5.3 An Unregistered Shareholder is entitled to receive by email, free of charge, a link to the text of the written ballot and position statements (if any), on the distribution website, from the TASE member through whom they hold their shares, unless the shareholder has notified the TASE member that they do not wish to receive them or has notified that they do not wish to receive them.
Legal Quorum and Postponed Meeting A legal quorum at the shareholders' meeting will be present when at least two (2) shareholders holding at least twenty-five percent (25%) of all voting rights in the Company (the "Legal Quorum") are present, in person or by proxy. If after half an hour from the time set for the meeting the legal quorum is not present, the meeting will be postponed to the same day the following week at the same time and place (the "Postponed Meeting"). If after half an hour from the time set for the Postponed Meeting the legal quorum is still not present, the Postponed Meeting will be held with any number of participants.
Appointment of Proxy for the Meeting 7.1 A shareholder may appoint a proxy to vote on their behalf. The proxy does not have to be a shareholder of the Company. The appointment of a proxy shall be in writing, signed by the appointer or their authorized representative, and if the appointer is a corporation – with the corporation's stamp and the signature of the authorized signatory or signatories.
7.2 The document appointing a proxy to vote (the "Appointment Letter" or the power of attorney (if any) under which the Appointment Letter was signed or a certified copy thereof to the satisfaction of the Board of Directors) shall be deposited at the Company's offices no less than 48 hours before the time set for the start of the meeting at which the person named in the document intends to vote. If the Appointment Letter is not received as stated in this section, it will not be valid for that meeting.

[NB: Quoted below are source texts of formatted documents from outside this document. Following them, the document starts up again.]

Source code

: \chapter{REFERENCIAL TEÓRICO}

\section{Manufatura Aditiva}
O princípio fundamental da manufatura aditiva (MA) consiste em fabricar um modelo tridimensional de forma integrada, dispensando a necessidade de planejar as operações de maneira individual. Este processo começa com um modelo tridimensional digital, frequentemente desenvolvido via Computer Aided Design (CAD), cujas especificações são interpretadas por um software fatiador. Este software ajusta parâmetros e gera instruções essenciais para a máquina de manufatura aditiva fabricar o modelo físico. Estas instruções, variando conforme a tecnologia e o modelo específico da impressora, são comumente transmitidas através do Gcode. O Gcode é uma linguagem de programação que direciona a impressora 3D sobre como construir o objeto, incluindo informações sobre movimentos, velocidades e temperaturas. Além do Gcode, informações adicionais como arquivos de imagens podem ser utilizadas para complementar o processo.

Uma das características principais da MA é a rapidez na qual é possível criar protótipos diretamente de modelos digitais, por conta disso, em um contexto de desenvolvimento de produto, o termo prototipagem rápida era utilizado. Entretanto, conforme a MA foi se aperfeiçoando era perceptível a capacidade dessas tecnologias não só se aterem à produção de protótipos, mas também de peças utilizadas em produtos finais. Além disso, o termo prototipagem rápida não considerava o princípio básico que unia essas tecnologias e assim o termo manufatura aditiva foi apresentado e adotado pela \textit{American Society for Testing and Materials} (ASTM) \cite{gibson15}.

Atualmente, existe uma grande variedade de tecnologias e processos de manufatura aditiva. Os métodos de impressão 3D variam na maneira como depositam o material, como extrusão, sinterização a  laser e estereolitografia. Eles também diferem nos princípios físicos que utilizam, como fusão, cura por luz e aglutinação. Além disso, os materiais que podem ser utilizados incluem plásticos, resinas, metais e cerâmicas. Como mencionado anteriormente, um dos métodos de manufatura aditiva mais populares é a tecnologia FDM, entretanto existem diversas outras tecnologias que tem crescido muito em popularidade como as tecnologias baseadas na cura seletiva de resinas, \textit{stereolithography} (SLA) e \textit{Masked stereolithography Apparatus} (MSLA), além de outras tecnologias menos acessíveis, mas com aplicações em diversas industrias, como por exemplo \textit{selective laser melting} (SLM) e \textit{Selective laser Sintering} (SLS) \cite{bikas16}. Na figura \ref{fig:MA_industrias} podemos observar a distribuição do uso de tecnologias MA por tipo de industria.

7.3 An Appointment Letter will also be valid for any postponed meeting of the meeting to which the Appointment Letter refers, provided that it is not stated otherwise in the Appointment Letter.
The written ballot and position statements as defined in Section 88 of the Companies Law, if any, can be viewed at:
The distribution website of the Israel Securities Authority at: www.magna.isa.gov.il (the "Distribution Website")

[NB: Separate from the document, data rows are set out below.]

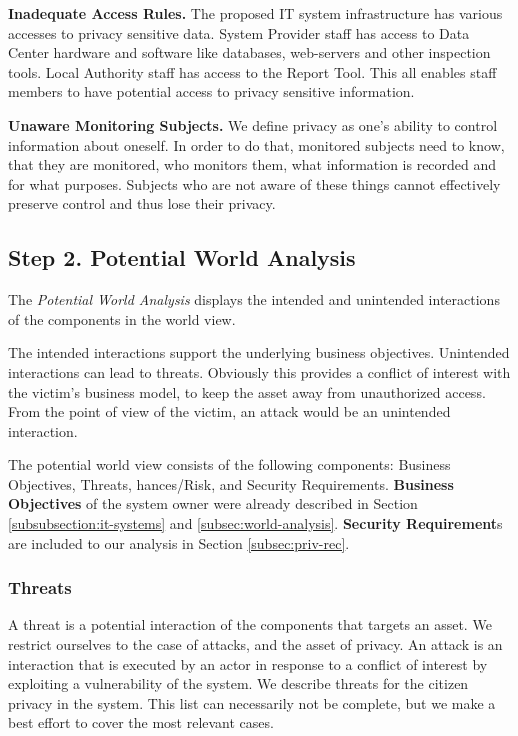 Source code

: \documentclass[runningheads,a4paper]{llncs}
\begin{document}
\textbf{Inadequate Access Rules.}
The proposed IT system infrastructure has various accesses to privacy sensitive data.
System Provider staff has access to Data Center hardware and software like databases, web-servers and other inspection tools. Local Authority staff has access to the Report Tool. This all enables staff members to have potential access to privacy sensitive information.


\textbf{Unaware Monitoring Subjects.}
We define privacy as one's ability to control information about
oneself.  In order to do that, monitored subjects need to know, that
they are monitored, who monitors them, what information is recorded
and for what purposes.  Subjects who are not aware of these things
cannot effectively preserve control and thus lose their privacy. 

\subsection{Step 2. Potential World Analysis}
\label{subsec:pot-analysis}

The \emph{Potential World Analysis} displays the intended and unintended interactions of the components in the world view.

The intended interactions support the underlying business objectives. Unintended interactions can lead to threats. Obviously this provides a conflict of interest with the victim's business model, to keep the asset away from unauthorized access. From the point of view of the victim, an attack would be an unintended interaction.

The potential world view consists of the following components: Business Objectives, Threats, hances/Risk, and Security Requirements. 
\textbf{Business Objectives} of the system owner were already described in Section \ref{subsubsection:it-systems} and \ref{subsec:world-analysis}. \textbf{Security Requirement}s are included to our analysis in Section \ref{subsec:priv-rec}.


\subsubsection{Threats}

A threat is a potential interaction of the components that targets an asset.
We restrict ourselves to the case of attacks, and the asset of privacy.
An attack is an interaction that is executed by an actor in response to a conflict of interest by exploiting a vulnerability of the system. We describe threats for the citizen privacy in the system.
This list can necessarily not be complete, but we make a best effort to cover the most relevant cases.
\end{document}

And on the website of the TEL AVIV STOCK EXCHANGE LTD at www.tase.co.il.
Voting shall be done on the second part of the written ballot, as published on the Distribution Website.
Shareholders may contact the Company directly and receive from it the text of the written ballot and position statements (if any).
The TASE member will send, free of charge, by email, a link to the text of the written ballot and position statements (if any), on the Distribution Website, to any shareholder who is not registered in the shareholders register and whose shares are registered with that TASE member, unless the shareholder has notified that they do not wish to receive them or has notified that they wish to receive written ballots by mail for delivery charges only.
Wishing to receive written ballots by mail for delivery charges only. Their notice regarding written ballots will also apply to receiving position statements.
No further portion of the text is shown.